December 5, 2009

Waniyetu Wowapi: Lakota Winter Count

 Tonight we had our first snow. For the Lakota Native American tribe in the Northwestern United States, this would mark a new year, and a picture representing the past year would be painted on a communal calender.

The Lakota had no written language. Waniyetu wowapi or "Winter Counts," were pictoral records used in conjunction with extensive oral histories to create a community record. For the Lakota, one year was from the first snowfall to the next first snowfall after a spring, summer and fall. Each year one event, not necessarily the most important event which occurred, but the one that most people of their society would remember and identify with, was chosen to be painted to represent the year. This picture would represent the entire year and any other events which occurred that year would be identified by the event in the picture.

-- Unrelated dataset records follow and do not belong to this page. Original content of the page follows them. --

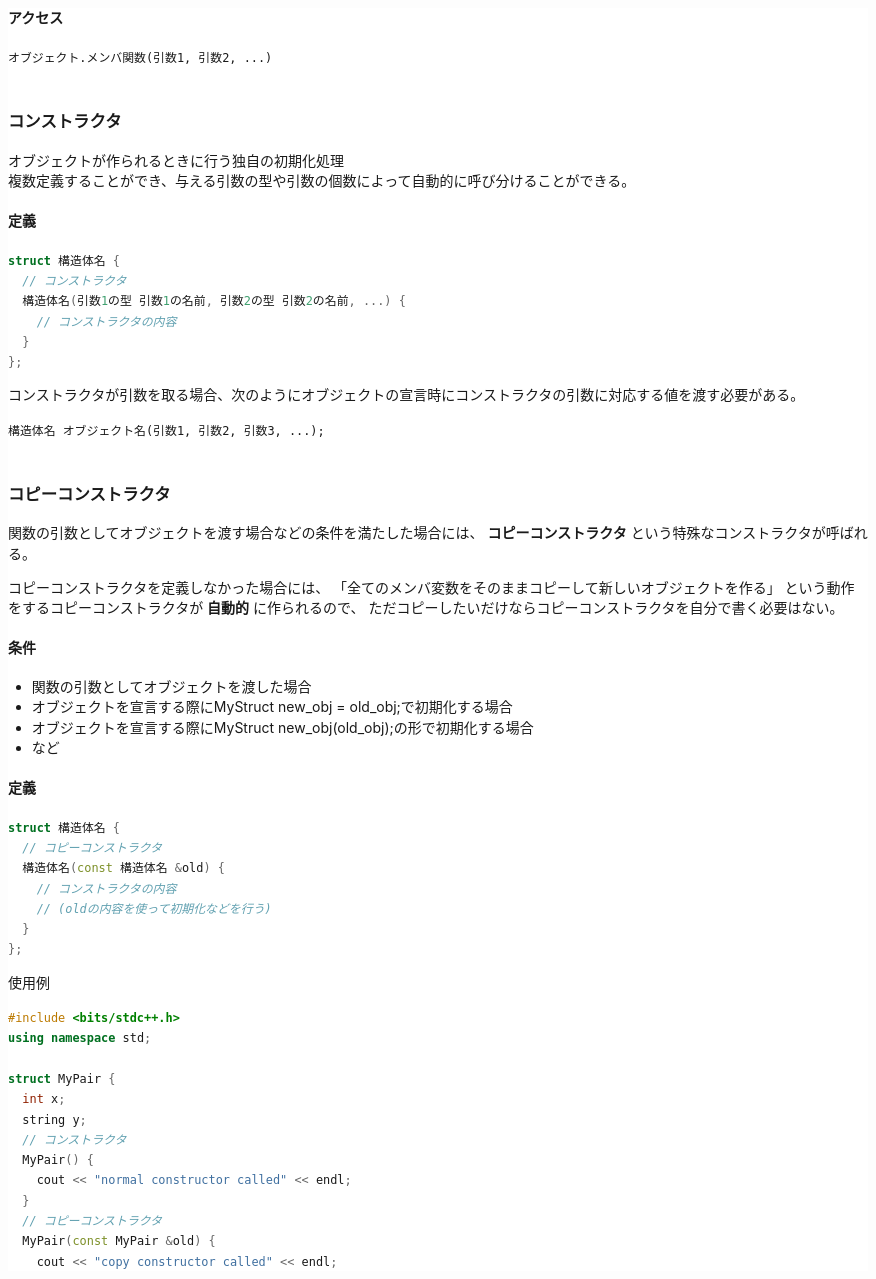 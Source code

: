 #### アクセス
 `オブジェクト.メンバ関数(引数1, 引数2, ...)`
<br>
<br>

### コンストラクタ
オブジェクトが作られるときに行う独自の初期化処理
<br>
複数定義することができ、与える引数の型や引数の個数によって自動的に呼び分けることができる。

#### 定義
```c++
struct 構造体名 {
  // コンストラクタ
  構造体名(引数1の型 引数1の名前, 引数2の型 引数2の名前, ...) {
    // コンストラクタの内容
  }
};
```

コンストラクタが引数を取る場合、次のようにオブジェクトの宣言時にコンストラクタの引数に対応する値を渡す必要がある。
<br>

`構造体名 オブジェクト名(引数1, 引数2, 引数3, ...);`
<br>
<br>

### コピーコンストラクタ
関数の引数としてオブジェクトを渡す場合などの条件を満たした場合には、 __コピーコンストラクタ__ という特殊なコンストラクタが呼ばれる。
<br>

コピーコンストラクタを定義しなかった場合には、 「全てのメンバ変数をそのままコピーして新しいオブジェクトを作る」 という動作をするコピーコンストラクタが __自動的__ に作られるので、 ただコピーしたいだけならコピーコンストラクタを自分で書く必要はない。

#### 条件
* 関数の引数としてオブジェクトを渡した場合
* オブジェクトを宣言する際にMyStruct new_obj = old_obj;で初期化する場合
* オブジェクトを宣言する際にMyStruct new_obj(old_obj);の形で初期化する場合
* など

#### 定義
```c++
struct 構造体名 {
  // コピーコンストラクタ
  構造体名(const 構造体名 &old) {
    // コンストラクタの内容
    // (oldの内容を使って初期化などを行う)
  }
};
```
使用例
```c++
#include <bits/stdc++.h>
using namespace std;

struct MyPair {
  int x;
  string y;
  // コンストラクタ
  MyPair() {
    cout << "normal constructor called" << endl;
  }
  // コピーコンストラクタ
  MyPair(const MyPair &old) {
    cout << "copy constructor called" << endl;
```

The Lakota are best known for their participation in the winning of the Battle of Little Big Horn in 1876. 

I think that the first-snow-starts-a-new-year concept is purely magical. It is neat that the new year is unpredictable, it can happen at any time. When it started yesterday, I was knitting with my friends in a cozy atmosphere. What a good way to start off a new year?

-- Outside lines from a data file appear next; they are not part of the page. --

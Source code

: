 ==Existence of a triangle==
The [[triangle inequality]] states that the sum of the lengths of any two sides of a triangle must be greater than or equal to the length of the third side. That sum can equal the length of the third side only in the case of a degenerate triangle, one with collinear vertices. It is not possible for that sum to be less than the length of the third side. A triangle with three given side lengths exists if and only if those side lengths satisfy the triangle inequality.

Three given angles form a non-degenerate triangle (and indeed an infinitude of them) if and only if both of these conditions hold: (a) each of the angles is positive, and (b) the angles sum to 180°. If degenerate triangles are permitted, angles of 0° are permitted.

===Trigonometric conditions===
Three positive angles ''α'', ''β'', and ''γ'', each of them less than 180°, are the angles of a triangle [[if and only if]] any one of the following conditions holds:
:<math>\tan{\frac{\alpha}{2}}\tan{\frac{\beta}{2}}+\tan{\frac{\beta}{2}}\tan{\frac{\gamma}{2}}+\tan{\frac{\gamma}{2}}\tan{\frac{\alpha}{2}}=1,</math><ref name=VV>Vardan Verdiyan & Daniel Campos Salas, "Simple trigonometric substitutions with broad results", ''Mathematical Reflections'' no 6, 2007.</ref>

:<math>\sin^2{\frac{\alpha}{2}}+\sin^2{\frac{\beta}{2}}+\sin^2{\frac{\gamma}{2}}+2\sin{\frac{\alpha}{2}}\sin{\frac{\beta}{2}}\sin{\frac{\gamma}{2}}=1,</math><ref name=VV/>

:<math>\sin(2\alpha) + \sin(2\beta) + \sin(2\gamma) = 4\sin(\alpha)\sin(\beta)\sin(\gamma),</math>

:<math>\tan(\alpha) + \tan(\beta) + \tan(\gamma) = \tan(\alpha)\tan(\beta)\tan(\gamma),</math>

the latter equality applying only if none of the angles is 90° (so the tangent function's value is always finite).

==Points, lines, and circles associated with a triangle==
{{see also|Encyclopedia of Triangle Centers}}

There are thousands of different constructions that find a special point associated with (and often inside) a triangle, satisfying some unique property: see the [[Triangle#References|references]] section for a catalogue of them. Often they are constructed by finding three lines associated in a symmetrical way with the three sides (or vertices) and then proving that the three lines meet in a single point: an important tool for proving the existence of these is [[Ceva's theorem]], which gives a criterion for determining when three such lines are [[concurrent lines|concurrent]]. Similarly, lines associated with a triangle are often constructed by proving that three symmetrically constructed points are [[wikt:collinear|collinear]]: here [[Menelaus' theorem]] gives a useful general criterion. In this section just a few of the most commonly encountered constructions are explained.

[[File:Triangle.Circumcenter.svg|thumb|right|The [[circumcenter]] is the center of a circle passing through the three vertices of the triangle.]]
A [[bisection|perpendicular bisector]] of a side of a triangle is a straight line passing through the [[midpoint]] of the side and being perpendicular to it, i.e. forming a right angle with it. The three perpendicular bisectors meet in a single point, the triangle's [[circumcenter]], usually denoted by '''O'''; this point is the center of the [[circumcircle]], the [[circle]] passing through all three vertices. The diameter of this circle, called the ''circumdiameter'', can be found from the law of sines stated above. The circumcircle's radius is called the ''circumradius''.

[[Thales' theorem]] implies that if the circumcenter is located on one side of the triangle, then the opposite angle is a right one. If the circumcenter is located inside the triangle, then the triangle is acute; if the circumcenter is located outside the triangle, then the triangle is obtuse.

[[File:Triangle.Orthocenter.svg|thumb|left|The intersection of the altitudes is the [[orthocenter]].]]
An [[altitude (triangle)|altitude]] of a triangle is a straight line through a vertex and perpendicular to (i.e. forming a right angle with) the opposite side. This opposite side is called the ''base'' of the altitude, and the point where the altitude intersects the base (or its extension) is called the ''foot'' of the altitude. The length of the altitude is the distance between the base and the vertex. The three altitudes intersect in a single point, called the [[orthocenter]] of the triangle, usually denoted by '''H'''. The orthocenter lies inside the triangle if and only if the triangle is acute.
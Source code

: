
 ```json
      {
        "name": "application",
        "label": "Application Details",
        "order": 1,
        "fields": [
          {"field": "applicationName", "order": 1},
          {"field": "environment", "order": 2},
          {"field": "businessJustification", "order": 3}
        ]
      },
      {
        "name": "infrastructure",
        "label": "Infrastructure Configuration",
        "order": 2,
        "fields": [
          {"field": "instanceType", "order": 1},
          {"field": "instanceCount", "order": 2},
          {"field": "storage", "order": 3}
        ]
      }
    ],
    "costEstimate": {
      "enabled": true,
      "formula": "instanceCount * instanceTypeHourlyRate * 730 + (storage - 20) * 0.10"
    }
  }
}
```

I have decided to start my own collection of Winter Counts, in the Lakota tradition. I had hoped to have finished my Winter Count in time for the new year, but I am not done yet. The event I chose is personal and would not represent the best identifiable event to all American people. I concluded that my Winter Counts would only represent my family unit. I have included my unfinished Winter Count and will hopefully finish it soon: it represents the trip to Ireland that Andy and I  took and the new instrument we acquired there. Enjoy the new year!   

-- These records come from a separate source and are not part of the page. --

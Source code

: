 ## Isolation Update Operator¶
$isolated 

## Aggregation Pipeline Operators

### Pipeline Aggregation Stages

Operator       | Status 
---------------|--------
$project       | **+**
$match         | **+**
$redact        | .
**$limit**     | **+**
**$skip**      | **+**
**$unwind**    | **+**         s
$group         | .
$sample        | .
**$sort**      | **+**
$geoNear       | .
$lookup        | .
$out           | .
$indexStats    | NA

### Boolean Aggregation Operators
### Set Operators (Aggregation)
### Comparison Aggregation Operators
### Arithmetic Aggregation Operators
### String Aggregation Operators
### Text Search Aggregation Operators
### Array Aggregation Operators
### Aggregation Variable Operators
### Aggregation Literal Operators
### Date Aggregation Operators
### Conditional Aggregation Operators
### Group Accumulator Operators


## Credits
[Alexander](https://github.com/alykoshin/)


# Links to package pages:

The Smithsonian has a lovely online exhibit about Lakota Winter Counts.

What is a Winter Count is a good site that describes Winter Counts much better than I do.

Native American Radio This site offers a station filled with Native American musicans and music (traditional and modern.) It is worth a listen if you like Native American music.

*Note: Turning Bear's death (by train) is being added to a Winter Count in the first picture. The second picture is of Rain-In-The-Face, a Lakota warrior who participated in the Battle at Little Big Horn. Sorry my drawing is blurry, I had to photograph it.